↓↓↓
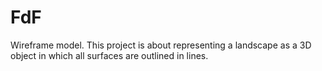 # FdF
Wireframe model. This project is about representing a landscape as a 3D object in which all surfaces are outlined in lines.
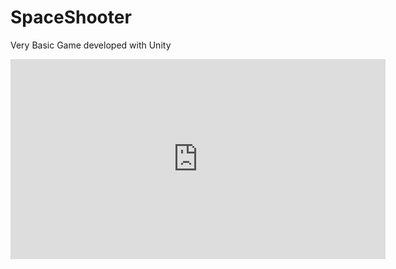 # SpaceShooter
Very Basic Game developed with Unity

<iframe frameborder="0" src="https://itch.io/embed-upload/905504?color=333333" allowfullscreen="" width="600" height="320"></iframe>
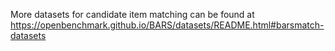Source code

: More datasets for candidate item matching can be found at https://openbenchmark.github.io/BARS/datasets/README.html#barsmatch-datasets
↑↑↑
### PROBLEM DETAILS
From the opening line of the entries above to the line that holds "Source code", inclusive, reproduce each line exactly and omit any picture.

### RESULT BELOW
 # FdF
Wireframe model. This project is about representing a landscape as a 3D object in which all surfaces are outlined in lines.
 # SpaceShooter
Very Basic Game developed with Unity

<iframe frameborder="0" src="https://itch.io/embed-upload/905504?color=333333" allowfullscreen="" width="600" height="320"></iframe>
Source code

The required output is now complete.